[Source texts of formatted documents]
%%
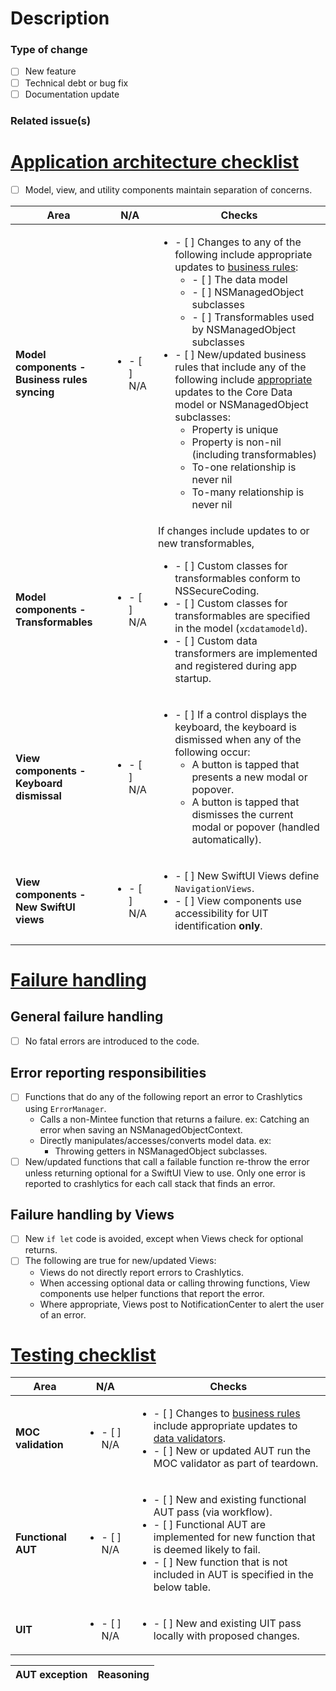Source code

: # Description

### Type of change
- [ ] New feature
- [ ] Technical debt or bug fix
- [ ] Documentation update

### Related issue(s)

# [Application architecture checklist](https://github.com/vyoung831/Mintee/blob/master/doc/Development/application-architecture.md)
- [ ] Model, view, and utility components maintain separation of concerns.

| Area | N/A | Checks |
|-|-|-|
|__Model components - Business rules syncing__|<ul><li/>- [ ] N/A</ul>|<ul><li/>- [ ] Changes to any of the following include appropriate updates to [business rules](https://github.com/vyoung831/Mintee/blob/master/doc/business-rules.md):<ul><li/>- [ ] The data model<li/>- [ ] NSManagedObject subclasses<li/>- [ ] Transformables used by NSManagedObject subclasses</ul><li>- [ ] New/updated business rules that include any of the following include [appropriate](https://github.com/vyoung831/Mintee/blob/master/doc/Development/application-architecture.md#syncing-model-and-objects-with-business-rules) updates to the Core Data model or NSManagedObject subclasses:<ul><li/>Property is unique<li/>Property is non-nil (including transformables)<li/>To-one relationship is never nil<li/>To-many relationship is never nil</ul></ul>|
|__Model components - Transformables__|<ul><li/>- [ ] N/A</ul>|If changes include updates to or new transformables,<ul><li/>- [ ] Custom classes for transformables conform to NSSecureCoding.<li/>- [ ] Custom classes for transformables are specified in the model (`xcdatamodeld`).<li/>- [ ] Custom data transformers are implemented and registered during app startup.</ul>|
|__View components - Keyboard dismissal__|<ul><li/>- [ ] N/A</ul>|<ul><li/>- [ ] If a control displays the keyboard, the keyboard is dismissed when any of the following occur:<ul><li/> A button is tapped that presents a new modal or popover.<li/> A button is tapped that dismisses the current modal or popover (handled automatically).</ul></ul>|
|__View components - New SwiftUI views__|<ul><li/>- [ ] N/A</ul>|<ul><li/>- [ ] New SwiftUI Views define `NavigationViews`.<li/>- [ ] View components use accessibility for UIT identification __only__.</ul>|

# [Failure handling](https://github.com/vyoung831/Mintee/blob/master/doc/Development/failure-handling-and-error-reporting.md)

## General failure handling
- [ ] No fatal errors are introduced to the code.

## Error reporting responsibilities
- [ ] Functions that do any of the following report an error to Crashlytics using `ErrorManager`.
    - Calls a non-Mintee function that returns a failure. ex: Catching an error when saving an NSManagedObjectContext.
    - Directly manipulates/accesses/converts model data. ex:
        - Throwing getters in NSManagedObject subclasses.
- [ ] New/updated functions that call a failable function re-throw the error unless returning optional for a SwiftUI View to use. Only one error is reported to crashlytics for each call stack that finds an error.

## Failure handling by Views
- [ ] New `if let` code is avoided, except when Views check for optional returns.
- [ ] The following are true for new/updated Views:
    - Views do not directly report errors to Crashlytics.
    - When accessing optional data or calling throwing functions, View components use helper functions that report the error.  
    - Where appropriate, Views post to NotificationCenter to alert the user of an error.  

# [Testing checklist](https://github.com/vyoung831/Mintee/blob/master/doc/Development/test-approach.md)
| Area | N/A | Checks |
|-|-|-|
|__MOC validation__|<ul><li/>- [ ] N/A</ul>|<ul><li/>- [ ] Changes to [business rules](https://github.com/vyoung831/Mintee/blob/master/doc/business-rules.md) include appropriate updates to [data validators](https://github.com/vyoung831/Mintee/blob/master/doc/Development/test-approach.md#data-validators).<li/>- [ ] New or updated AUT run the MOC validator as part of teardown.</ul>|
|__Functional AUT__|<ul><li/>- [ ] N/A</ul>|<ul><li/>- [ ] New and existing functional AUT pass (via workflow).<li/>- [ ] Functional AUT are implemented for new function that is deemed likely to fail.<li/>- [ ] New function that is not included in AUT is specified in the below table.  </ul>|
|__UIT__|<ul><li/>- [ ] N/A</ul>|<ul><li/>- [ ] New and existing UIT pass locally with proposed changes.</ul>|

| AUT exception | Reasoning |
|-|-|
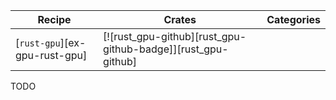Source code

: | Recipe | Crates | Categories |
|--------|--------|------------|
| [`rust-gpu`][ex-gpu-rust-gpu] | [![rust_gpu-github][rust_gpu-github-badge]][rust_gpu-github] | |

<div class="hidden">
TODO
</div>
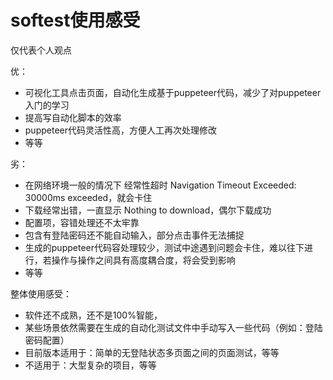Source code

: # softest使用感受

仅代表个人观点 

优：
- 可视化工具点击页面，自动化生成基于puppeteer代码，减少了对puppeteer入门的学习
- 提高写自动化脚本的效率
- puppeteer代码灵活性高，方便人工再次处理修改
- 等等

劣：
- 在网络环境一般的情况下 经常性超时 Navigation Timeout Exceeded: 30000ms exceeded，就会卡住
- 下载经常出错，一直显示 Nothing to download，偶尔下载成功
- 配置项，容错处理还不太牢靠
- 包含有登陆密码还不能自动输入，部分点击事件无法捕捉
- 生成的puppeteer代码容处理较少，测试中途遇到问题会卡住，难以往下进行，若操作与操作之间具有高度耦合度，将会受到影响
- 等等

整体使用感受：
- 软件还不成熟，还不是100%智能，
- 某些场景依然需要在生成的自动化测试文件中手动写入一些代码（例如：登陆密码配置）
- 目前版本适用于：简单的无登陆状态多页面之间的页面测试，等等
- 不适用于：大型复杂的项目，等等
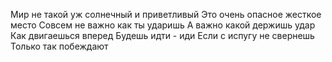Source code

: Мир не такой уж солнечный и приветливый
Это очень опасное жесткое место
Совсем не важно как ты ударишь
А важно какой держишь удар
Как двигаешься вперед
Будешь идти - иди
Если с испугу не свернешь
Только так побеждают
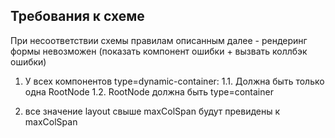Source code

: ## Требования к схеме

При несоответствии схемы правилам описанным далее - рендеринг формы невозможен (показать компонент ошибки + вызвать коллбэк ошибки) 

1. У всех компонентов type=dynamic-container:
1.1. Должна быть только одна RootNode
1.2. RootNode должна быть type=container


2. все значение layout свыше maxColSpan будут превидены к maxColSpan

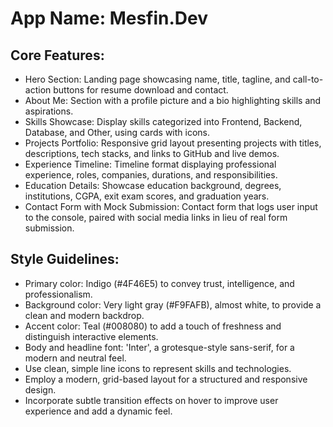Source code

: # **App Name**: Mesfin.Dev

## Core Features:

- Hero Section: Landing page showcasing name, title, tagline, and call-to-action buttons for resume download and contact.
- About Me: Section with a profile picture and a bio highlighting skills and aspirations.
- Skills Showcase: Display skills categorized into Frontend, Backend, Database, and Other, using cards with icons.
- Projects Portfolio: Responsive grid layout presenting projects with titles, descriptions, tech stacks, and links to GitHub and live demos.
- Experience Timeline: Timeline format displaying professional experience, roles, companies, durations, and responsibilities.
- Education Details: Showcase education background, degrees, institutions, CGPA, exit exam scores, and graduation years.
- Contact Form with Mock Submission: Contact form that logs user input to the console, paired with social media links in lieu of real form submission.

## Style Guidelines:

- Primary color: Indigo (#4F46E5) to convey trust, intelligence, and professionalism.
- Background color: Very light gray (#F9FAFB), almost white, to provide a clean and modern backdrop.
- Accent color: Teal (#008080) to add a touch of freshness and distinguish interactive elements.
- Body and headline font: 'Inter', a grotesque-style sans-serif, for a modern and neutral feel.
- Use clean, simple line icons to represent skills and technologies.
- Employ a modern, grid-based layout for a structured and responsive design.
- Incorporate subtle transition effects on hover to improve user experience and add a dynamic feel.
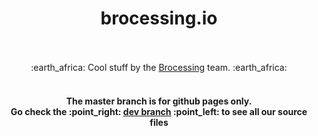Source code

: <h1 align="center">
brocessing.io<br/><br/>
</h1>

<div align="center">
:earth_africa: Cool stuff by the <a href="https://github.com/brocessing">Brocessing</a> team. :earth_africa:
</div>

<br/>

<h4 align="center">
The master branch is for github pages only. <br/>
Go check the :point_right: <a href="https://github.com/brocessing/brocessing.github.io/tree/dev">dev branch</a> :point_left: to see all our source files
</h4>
%%
*TASK STATEMENT*.
Leave the pictures aside and give the records above back word for word.

*RESPONSE TO THIS TASK*.
Source code

: # Description

### Type of change
- [ ] New feature
- [ ] Technical debt or bug fix
- [ ] Documentation update

### Related issue(s)

# [Application architecture checklist](https://github.com/vyoung831/Mintee/blob/master/doc/Development/application-architecture.md)
- [ ] Model, view, and utility components maintain separation of concerns.

| Area | N/A | Checks |
|-|-|-|
|__Model components - Business rules syncing__|<ul><li/>- [ ] N/A</ul>|<ul><li/>- [ ] Changes to any of the following include appropriate updates to [business rules](https://github.com/vyoung831/Mintee/blob/master/doc/business-rules.md):<ul><li/>- [ ] The data model<li/>- [ ] NSManagedObject subclasses<li/>- [ ] Transformables used by NSManagedObject subclasses</ul><li>- [ ] New/updated business rules that include any of the following include [appropriate](https://github.com/vyoung831/Mintee/blob/master/doc/Development/application-architecture.md#syncing-model-and-objects-with-business-rules) updates to the Core Data model or NSManagedObject subclasses:<ul><li/>Property is unique<li/>Property is non-nil (including transformables)<li/>To-one relationship is never nil<li/>To-many relationship is never nil</ul></ul>|
|__Model components - Transformables__|<ul><li/>- [ ] N/A</ul>|If changes include updates to or new transformables,<ul><li/>- [ ] Custom classes for transformables conform to NSSecureCoding.<li/>- [ ] Custom classes for transformables are specified in the model (`xcdatamodeld`).<li/>- [ ] Custom data transformers are implemented and registered during app startup.</ul>|
|__View components - Keyboard dismissal__|<ul><li/>- [ ] N/A</ul>|<ul><li/>- [ ] If a control displays the keyboard, the keyboard is dismissed when any of the following occur:<ul><li/> A button is tapped that presents a new modal or popover.<li/> A button is tapped that dismisses the current modal or popover (handled automatically).</ul></ul>|
|__View components - New SwiftUI views__|<ul><li/>- [ ] N/A</ul>|<ul><li/>- [ ] New SwiftUI Views define `NavigationViews`.<li/>- [ ] View components use accessibility for UIT identification __only__.</ul>|

# [Failure handling](https://github.com/vyoung831/Mintee/blob/master/doc/Development/failure-handling-and-error-reporting.md)

## General failure handling
- [ ] No fatal errors are introduced to the code.

## Error reporting responsibilities
- [ ] Functions that do any of the following report an error to Crashlytics using `ErrorManager`.
    - Calls a non-Mintee function that returns a failure. ex: Catching an error when saving an NSManagedObjectContext.
    - Directly manipulates/accesses/converts model data. ex:
        - Throwing getters in NSManagedObject subclasses.
- [ ] New/updated functions that call a failable function re-throw the error unless returning optional for a SwiftUI View to use. Only one error is reported to crashlytics for each call stack that finds an error.

## Failure handling by Views
- [ ] New `if let` code is avoided, except when Views check for optional returns.
- [ ] The following are true for new/updated Views:
    - Views do not directly report errors to Crashlytics.
    - When accessing optional data or calling throwing functions, View components use helper functions that report the error.  
    - Where appropriate, Views post to NotificationCenter to alert the user of an error.  

# [Testing checklist](https://github.com/vyoung831/Mintee/blob/master/doc/Development/test-approach.md)
| Area | N/A | Checks |
|-|-|-|
|__MOC validation__|<ul><li/>- [ ] N/A</ul>|<ul><li/>- [ ] Changes to [business rules](https://github.com/vyoung831/Mintee/blob/master/doc/business-rules.md) include appropriate updates to [data validators](https://github.com/vyoung831/Mintee/blob/master/doc/Development/test-approach.md#data-validators).<li/>- [ ] New or updated AUT run the MOC validator as part of teardown.</ul>|
|__Functional AUT__|<ul><li/>- [ ] N/A</ul>|<ul><li/>- [ ] New and existing functional AUT pass (via workflow).<li/>- [ ] Functional AUT are implemented for new function that is deemed likely to fail.<li/>- [ ] New function that is not included in AUT is specified in the below table.  </ul>|
|__UIT__|<ul><li/>- [ ] N/A</ul>|<ul><li/>- [ ] New and existing UIT pass locally with proposed changes.</ul>|

| AUT exception | Reasoning |
|-|-|
Source code

: | Recipe | Crates | Categories |
|--------|--------|------------|
| [`rust-gpu`][ex-gpu-rust-gpu] | [![rust_gpu-github][rust_gpu-github-badge]][rust_gpu-github] | |

<div class="hidden">
TODO
</div>
Source code

: # softest使用感受

仅代表个人观点 

优：
- 可视化工具点击页面，自动化生成基于puppeteer代码，减少了对puppeteer入门的学习
- 提高写自动化脚本的效率
- puppeteer代码灵活性高，方便人工再次处理修改
- 等等

劣：
- 在网络环境一般的情况下 经常性超时 Navigation Timeout Exceeded: 30000ms exceeded，就会卡住
- 下载经常出错，一直显示 Nothing to download，偶尔下载成功
- 配置项，容错处理还不太牢靠
- 包含有登陆密码还不能自动输入，部分点击事件无法捕捉
- 生成的puppeteer代码容处理较少，测试中途遇到问题会卡住，难以往下进行，若操作与操作之间具有高度耦合度，将会受到影响
- 等等

整体使用感受：
- 软件还不成熟，还不是100%智能，
- 某些场景依然需要在生成的自动化测试文件中手动写入一些代码（例如：登陆密码配置）
- 目前版本适用于：简单的无登陆状态多页面之间的页面测试，等等
- 不适用于：大型复杂的项目，等等
Source code

: Мир не такой уж солнечный и приветливый
Это очень опасное жесткое место
Совсем не важно как ты ударишь
А важно какой держишь удар
Как двигаешься вперед
Будешь идти - иди
Если с испугу не свернешь
Только так побеждают
Source code

: ## Требования к схеме

При несоответствии схемы правилам описанным далее - рендеринг формы невозможен (показать компонент ошибки + вызвать коллбэк ошибки) 

1. У всех компонентов type=dynamic-container:
1.1. Должна быть только одна RootNode
1.2. RootNode должна быть type=container


2. все значение layout свыше maxColSpan будут превидены к maxColSpan

Source code

: # **App Name**: Mesfin.Dev

## Core Features:

- Hero Section: Landing page showcasing name, title, tagline, and call-to-action buttons for resume download and contact.
- About Me: Section with a profile picture and a bio highlighting skills and aspirations.
- Skills Showcase: Display skills categorized into Frontend, Backend, Database, and Other, using cards with icons.
- Projects Portfolio: Responsive grid layout presenting projects with titles, descriptions, tech stacks, and links to GitHub and live demos.
- Experience Timeline: Timeline format displaying professional experience, roles, companies, durations, and responsibilities.
- Education Details: Showcase education background, degrees, institutions, CGPA, exit exam scores, and graduation years.
- Contact Form with Mock Submission: Contact form that logs user input to the console, paired with social media links in lieu of real form submission.

## Style Guidelines:

- Primary color: Indigo (#4F46E5) to convey trust, intelligence, and professionalism.
- Background color: Very light gray (#F9FAFB), almost white, to provide a clean and modern backdrop.
- Accent color: Teal (#008080) to add a touch of freshness and distinguish interactive elements.
- Body and headline font: 'Inter', a grotesque-style sans-serif, for a modern and neutral feel.
- Use clean, simple line icons to represent skills and technologies.
- Employ a modern, grid-based layout for a structured and responsive design.
- Incorporate subtle transition effects on hover to improve user experience and add a dynamic feel.
Source code

: <h1 align="center">
brocessing.io<br/><br/>
</h1>

<div align="center">
:earth_africa: Cool stuff by the <a href="https://github.com/brocessing">Brocessing</a> team. :earth_africa:
</div>

<br/>

<h4 align="center">
The master branch is for github pages only. <br/>
Go check the :point_right: <a href="https://github.com/brocessing/brocessing.github.io/tree/dev">dev branch</a> :point_left: to see all our source files
</h4>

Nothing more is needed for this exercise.